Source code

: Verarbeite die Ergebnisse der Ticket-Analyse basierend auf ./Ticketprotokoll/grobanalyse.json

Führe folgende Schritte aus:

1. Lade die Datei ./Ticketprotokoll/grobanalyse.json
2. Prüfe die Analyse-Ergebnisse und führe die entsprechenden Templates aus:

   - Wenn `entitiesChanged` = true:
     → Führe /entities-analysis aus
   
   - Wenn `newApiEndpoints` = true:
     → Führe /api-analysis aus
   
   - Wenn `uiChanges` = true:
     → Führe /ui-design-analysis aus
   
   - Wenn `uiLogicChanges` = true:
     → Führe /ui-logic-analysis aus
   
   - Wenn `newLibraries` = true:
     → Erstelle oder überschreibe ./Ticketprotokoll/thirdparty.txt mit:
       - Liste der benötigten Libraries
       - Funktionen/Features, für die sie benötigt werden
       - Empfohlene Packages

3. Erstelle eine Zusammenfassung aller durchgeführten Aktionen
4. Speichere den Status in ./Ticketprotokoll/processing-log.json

--

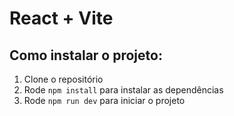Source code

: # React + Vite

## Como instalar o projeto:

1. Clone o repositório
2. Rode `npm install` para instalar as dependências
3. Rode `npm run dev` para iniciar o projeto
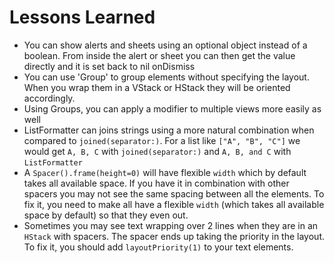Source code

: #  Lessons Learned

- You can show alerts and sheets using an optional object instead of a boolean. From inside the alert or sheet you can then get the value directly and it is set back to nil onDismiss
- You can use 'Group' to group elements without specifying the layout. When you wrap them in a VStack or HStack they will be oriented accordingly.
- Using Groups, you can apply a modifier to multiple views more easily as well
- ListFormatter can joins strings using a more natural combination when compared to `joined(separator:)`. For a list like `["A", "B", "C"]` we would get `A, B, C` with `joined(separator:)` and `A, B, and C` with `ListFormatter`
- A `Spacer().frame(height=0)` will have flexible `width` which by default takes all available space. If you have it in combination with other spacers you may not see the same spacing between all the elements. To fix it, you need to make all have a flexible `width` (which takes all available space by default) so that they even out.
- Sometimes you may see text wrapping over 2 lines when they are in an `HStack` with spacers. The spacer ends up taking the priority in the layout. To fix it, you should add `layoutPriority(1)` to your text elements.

## ASSIGNMENT
Your answer should be the lines of the records that include the word "grobanalyse".

## REPLY
: Verarbeite die Ergebnisse der Ticket-Analyse basierend auf ./Ticketprotokoll/grobanalyse.json
1. Lade die Datei ./Ticketprotokoll/grobanalyse.json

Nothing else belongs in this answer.